What you have to do: Locate and copy each line in the data that contains the word "hotmail".

[[ Record extracts open ]]

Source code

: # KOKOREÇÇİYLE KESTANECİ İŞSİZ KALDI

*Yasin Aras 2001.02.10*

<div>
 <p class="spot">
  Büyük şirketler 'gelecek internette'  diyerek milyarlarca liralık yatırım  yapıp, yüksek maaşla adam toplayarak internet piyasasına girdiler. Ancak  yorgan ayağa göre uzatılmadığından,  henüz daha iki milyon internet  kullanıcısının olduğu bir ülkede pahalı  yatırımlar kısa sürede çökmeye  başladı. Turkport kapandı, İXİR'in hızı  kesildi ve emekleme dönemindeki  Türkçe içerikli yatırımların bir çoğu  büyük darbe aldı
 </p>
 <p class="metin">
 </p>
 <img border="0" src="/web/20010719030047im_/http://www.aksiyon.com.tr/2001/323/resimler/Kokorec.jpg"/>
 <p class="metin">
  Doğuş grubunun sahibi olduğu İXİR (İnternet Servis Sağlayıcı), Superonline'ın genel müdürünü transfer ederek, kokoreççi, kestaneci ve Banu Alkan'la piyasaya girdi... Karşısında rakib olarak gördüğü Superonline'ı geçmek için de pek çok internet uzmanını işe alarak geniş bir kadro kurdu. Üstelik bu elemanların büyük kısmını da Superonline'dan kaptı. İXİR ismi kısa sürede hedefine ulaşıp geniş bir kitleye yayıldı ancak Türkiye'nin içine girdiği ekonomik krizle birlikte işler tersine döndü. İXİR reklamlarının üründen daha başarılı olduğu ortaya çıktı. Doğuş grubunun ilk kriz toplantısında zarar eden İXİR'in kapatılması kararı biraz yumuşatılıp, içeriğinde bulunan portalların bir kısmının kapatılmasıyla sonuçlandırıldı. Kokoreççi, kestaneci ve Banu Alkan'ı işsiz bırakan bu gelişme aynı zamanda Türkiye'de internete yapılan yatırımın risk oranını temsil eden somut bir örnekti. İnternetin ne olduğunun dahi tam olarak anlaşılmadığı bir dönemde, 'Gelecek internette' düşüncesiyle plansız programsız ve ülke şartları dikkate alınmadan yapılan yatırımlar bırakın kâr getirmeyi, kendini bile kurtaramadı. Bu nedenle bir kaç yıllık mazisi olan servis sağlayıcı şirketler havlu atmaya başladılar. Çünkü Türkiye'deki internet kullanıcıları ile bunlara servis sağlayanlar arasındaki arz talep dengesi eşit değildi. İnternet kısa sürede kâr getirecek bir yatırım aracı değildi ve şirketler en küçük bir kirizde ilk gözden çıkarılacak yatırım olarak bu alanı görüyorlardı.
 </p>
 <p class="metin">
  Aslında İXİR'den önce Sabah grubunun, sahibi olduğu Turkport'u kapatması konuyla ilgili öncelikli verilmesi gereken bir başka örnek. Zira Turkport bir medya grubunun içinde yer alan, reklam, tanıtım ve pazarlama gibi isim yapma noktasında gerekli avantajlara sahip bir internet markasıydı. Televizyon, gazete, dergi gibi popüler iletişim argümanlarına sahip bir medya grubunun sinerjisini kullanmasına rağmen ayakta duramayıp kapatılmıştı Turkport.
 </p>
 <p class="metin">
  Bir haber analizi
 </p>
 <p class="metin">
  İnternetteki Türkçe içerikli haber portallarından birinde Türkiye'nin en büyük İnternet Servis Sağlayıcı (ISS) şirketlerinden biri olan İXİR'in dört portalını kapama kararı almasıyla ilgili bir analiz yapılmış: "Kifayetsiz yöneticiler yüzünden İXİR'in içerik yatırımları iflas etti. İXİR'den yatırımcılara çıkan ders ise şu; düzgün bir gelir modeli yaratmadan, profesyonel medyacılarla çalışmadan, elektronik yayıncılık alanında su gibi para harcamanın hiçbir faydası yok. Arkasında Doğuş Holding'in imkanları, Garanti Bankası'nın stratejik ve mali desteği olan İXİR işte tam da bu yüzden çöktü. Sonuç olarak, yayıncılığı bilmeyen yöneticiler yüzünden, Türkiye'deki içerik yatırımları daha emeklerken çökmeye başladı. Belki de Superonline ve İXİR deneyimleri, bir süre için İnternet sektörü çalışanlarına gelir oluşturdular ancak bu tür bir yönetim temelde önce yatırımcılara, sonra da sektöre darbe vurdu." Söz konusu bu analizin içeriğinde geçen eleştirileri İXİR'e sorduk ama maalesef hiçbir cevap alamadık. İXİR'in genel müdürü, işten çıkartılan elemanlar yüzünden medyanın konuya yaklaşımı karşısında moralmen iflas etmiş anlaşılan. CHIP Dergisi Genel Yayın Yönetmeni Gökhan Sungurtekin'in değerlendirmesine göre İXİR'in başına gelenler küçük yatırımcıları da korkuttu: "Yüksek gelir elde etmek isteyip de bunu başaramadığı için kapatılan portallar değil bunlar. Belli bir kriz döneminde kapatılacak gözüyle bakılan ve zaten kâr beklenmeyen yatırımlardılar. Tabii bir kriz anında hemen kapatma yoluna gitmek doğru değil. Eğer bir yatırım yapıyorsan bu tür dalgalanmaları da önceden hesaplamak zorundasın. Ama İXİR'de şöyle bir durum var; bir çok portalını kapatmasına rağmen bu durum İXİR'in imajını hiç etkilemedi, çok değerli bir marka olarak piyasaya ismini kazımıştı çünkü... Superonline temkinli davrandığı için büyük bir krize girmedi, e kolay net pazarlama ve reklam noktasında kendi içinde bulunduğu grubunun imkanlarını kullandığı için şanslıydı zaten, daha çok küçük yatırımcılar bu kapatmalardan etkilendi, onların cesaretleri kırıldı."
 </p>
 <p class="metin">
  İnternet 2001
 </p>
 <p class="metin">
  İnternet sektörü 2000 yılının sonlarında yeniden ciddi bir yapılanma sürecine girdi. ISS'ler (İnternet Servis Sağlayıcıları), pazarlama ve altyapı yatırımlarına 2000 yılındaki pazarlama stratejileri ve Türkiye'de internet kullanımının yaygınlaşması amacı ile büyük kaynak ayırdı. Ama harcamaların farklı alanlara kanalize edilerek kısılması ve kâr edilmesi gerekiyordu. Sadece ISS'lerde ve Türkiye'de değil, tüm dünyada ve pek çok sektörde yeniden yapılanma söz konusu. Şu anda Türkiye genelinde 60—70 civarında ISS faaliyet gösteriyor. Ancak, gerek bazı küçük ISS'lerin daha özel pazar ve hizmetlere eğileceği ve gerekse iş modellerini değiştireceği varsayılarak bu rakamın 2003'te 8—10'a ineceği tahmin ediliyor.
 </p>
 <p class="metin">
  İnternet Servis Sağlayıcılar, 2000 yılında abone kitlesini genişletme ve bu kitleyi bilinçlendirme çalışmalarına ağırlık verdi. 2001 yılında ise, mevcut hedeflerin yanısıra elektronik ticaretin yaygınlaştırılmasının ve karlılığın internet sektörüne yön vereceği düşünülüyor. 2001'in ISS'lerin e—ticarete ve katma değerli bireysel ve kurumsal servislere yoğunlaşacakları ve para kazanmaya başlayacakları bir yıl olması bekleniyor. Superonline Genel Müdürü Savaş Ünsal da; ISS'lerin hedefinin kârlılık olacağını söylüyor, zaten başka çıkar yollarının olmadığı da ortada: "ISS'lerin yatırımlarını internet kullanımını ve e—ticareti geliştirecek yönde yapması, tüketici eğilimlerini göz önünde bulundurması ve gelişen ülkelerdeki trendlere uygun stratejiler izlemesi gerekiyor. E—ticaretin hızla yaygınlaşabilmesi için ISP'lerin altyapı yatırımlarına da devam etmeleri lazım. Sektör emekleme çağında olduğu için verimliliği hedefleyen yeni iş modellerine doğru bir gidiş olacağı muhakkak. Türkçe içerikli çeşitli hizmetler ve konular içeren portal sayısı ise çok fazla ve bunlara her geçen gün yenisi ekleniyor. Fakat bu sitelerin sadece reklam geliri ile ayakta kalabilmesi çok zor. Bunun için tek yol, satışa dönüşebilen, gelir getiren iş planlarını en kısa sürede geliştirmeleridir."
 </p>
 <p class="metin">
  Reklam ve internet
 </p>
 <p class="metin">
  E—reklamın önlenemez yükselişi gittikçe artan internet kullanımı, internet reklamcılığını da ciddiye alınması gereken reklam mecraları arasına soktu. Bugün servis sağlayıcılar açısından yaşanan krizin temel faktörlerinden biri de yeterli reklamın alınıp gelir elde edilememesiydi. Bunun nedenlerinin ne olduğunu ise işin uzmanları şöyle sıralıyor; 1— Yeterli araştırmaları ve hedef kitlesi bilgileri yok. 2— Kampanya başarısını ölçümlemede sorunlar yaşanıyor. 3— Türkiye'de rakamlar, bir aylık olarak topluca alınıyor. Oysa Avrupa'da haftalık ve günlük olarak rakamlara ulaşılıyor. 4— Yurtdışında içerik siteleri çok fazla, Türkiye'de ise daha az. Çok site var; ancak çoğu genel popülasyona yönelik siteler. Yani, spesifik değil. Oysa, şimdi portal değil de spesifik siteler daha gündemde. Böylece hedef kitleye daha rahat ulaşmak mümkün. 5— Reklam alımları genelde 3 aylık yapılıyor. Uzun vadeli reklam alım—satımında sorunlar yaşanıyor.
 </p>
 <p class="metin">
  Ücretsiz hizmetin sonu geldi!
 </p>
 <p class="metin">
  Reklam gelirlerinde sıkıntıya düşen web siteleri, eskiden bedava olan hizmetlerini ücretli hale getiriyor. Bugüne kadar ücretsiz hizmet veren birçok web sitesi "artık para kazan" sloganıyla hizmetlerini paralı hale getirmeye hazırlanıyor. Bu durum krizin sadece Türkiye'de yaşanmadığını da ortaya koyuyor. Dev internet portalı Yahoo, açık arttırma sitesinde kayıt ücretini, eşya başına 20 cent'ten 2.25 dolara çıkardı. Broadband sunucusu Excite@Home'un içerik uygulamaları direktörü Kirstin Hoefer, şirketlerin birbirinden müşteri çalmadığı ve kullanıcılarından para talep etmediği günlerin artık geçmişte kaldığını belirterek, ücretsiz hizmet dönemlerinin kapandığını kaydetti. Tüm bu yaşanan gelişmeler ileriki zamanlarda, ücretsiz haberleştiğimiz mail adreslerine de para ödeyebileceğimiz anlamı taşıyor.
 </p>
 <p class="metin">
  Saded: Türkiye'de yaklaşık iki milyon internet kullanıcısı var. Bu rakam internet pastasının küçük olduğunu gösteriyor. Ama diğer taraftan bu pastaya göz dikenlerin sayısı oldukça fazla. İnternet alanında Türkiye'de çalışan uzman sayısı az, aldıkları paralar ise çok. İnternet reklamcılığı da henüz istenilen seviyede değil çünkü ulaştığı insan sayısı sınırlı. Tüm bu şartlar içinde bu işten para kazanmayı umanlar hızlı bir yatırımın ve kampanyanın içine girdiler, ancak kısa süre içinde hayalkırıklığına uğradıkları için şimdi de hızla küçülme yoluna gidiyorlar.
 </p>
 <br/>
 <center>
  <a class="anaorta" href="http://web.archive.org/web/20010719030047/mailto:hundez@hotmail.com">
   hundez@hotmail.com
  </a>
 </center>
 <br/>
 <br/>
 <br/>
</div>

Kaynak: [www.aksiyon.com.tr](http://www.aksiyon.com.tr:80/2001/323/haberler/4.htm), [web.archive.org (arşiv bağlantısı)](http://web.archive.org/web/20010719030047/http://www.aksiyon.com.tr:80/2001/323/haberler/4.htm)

[[ Record extracts closed ]]

Problem solution:
  <a class="anaorta" href="http://web.archive.org/web/20010719030047/mailto:hundez@hotmail.com">
   hundez@hotmail.com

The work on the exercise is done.